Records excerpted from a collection
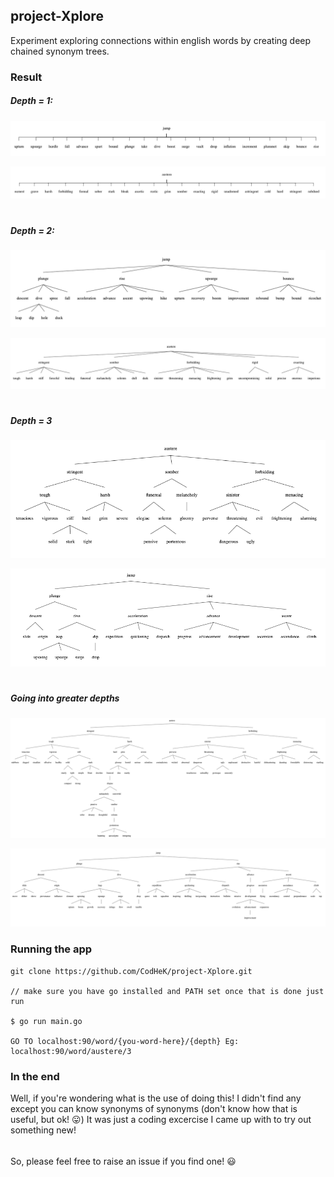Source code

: ## project-Xplore

Experiment exploring connections within english words by creating deep chained synonym trees.

### Result

##### Depth = 1:
![jump](screenshots/jump.png)

![austere](screenshots/austere.png)
#
##### Depth = 2:
![jump](screenshots/jump2.png)

![austere](screenshots/austere2.png)
#
##### Depth = 3

![a3](screenshots/austere3.png)

![j3](screenshots/jump3.png)
#
##### Going into greater depths
![a4](screenshots/austere4.png)

![j4](screenshots/jump4.png)

### Running the app

```
git clone https://github.com/CodHeK/project-Xplore.git

// make sure you have go installed and PATH set once that is done just run

$ go run main.go

GO TO localhost:90/word/{you-word-here}/{depth} Eg: localhost:90/word/austere/3
```

### In the end

Well, if you're wondering what is the use of doing this! I didn't find any except you can know synonyms of synonyms 
(don't know how that is useful, but ok! :stuck_out_tongue:) It was just a coding excercise I came up with to try out something new!
######
So, please feel free to raise an issue if you find one! :smiley:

■ Assignment ■
Where a line of the records has the string "find", copy that line.

■ Solution for this exercise ■
Well, if you're wondering what is the use of doing this! I didn't find any except you can know synonyms of synonyms 
So, please feel free to raise an issue if you find one! :smiley:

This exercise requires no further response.